Could you filter the records below down to the lines that include the word "streams"?

┌──

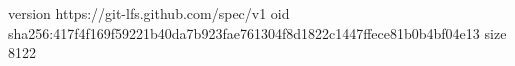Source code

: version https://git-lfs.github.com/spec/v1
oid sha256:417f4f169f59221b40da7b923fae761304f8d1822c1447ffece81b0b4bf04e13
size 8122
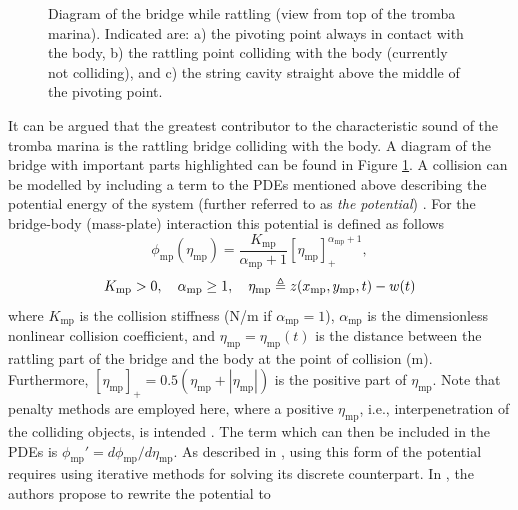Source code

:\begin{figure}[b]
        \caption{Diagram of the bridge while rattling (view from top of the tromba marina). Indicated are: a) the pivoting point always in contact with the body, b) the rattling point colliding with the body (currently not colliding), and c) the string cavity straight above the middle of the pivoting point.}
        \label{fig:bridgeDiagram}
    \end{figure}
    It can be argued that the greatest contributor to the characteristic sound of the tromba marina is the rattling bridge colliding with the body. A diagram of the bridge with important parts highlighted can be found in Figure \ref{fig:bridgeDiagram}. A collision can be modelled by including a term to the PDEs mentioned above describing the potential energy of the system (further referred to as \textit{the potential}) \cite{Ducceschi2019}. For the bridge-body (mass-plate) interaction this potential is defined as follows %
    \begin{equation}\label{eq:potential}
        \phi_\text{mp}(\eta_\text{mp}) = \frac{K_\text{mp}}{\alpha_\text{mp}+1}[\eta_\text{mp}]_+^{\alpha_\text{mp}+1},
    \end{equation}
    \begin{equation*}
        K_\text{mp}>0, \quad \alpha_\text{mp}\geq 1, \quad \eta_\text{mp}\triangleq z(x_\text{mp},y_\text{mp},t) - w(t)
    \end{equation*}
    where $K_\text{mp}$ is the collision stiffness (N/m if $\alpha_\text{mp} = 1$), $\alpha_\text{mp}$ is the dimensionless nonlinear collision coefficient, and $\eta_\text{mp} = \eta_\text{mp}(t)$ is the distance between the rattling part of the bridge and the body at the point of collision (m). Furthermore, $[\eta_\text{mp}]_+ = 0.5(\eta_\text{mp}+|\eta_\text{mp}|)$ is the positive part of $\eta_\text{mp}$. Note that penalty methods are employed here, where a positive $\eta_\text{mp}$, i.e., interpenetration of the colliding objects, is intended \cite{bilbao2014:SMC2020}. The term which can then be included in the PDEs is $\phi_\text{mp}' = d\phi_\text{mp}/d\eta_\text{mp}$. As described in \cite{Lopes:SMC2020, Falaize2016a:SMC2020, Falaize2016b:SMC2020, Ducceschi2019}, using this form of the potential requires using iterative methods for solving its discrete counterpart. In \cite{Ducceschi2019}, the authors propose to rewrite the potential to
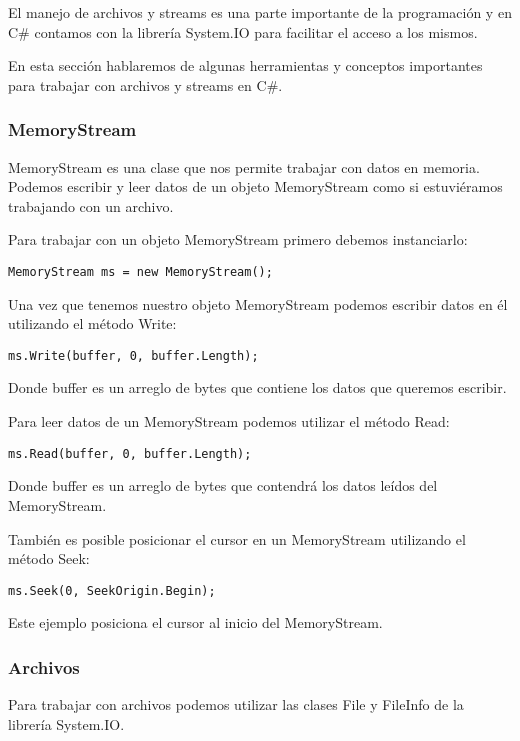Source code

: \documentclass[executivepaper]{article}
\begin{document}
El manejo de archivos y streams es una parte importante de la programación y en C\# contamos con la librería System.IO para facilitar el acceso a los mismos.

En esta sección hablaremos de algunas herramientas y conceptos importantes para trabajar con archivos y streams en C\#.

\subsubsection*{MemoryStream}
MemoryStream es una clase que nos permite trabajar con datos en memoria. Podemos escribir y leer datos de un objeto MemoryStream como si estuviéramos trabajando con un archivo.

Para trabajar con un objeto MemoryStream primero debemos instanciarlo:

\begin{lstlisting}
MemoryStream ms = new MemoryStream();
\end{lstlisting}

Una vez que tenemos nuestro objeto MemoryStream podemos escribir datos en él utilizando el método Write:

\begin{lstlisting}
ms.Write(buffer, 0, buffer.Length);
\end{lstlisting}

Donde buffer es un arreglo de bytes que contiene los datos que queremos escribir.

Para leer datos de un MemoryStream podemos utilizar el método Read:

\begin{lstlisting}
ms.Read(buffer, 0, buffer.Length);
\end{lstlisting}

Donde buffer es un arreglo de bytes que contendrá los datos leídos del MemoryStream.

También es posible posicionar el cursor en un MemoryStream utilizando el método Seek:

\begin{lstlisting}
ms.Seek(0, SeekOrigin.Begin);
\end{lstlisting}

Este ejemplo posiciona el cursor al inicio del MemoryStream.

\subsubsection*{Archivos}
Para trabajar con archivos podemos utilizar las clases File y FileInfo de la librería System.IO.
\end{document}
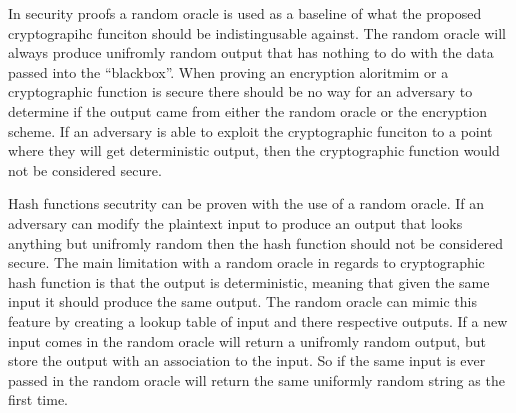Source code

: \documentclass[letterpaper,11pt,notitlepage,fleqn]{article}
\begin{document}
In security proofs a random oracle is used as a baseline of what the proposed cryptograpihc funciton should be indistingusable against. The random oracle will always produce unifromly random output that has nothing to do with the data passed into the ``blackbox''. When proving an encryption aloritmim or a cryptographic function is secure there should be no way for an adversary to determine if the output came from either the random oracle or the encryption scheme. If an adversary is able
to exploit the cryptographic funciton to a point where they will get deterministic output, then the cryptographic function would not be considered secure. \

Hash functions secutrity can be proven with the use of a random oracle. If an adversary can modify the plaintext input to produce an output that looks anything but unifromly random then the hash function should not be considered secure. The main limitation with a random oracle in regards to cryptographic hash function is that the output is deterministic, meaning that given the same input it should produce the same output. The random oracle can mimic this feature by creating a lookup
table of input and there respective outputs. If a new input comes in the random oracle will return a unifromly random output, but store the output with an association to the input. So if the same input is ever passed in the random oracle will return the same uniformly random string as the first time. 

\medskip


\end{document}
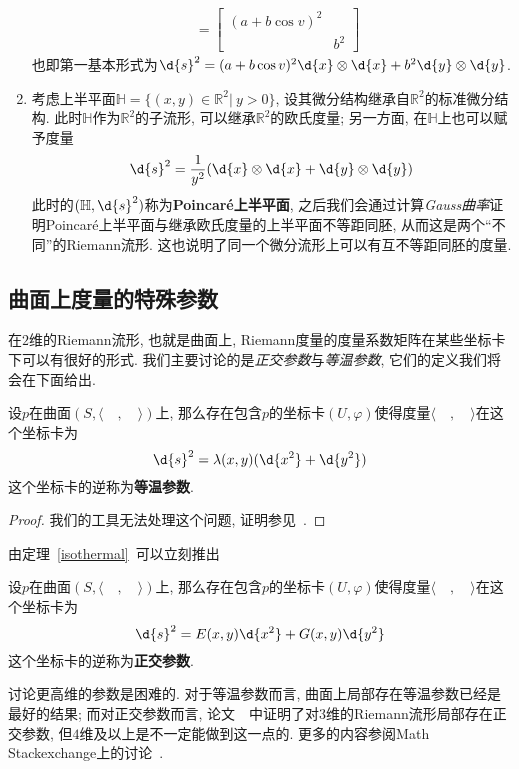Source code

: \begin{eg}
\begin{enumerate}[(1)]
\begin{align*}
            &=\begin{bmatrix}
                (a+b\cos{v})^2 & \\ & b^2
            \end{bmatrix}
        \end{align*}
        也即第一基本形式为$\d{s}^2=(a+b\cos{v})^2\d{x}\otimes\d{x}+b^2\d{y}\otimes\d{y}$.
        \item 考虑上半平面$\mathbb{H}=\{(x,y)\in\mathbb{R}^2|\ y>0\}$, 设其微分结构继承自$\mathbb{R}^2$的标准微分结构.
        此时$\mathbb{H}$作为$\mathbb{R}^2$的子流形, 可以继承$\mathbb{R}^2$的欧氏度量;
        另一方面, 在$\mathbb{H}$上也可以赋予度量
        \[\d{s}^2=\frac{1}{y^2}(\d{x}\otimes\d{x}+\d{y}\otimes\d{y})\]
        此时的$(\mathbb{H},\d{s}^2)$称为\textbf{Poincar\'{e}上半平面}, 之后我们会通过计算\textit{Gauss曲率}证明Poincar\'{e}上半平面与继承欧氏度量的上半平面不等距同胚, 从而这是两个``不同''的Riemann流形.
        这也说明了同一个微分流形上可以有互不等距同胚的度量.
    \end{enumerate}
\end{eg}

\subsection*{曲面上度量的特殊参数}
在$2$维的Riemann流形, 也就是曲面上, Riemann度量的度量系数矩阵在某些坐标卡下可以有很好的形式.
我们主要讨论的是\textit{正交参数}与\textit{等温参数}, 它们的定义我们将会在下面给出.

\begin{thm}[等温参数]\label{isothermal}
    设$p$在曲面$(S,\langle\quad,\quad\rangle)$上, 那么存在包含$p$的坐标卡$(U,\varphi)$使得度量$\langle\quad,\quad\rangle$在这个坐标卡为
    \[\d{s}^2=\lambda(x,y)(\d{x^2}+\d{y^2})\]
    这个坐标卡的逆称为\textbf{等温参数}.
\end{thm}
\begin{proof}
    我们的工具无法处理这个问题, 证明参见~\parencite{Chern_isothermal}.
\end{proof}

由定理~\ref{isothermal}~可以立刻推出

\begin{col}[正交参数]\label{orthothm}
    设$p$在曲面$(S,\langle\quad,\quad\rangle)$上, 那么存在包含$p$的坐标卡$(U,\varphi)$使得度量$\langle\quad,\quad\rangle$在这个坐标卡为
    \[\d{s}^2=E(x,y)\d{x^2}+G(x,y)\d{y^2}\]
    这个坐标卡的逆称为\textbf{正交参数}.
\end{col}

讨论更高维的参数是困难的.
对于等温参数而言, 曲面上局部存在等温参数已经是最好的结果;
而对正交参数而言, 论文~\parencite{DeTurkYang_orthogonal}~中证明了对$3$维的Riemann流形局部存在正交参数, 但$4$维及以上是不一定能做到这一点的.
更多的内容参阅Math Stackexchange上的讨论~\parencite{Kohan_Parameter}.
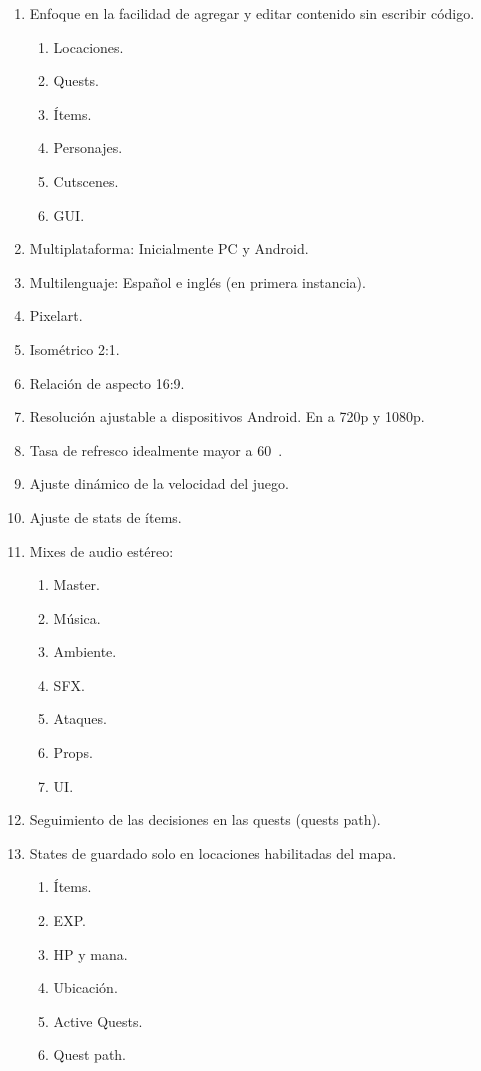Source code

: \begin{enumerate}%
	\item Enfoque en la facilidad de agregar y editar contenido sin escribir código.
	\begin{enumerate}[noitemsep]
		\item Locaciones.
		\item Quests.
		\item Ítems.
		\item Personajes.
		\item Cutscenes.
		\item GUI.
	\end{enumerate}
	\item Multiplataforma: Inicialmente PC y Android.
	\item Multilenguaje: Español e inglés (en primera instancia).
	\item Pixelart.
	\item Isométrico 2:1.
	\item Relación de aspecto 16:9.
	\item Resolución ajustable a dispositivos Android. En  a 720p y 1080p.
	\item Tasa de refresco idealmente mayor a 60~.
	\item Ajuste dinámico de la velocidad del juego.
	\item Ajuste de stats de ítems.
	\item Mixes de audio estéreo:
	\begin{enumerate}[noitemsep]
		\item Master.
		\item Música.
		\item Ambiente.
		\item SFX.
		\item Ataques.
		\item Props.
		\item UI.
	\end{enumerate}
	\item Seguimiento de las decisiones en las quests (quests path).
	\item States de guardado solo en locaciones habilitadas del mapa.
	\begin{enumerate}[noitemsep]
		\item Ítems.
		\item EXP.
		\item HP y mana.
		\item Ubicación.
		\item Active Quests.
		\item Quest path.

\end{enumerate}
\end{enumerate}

└──

» Answer to this task
El manejo de archivos y streams es una parte importante de la programación y en C\# contamos con la librería System.IO para facilitar el acceso a los mismos.
En esta sección hablaremos de algunas herramientas y conceptos importantes para trabajar con archivos y streams en C\#.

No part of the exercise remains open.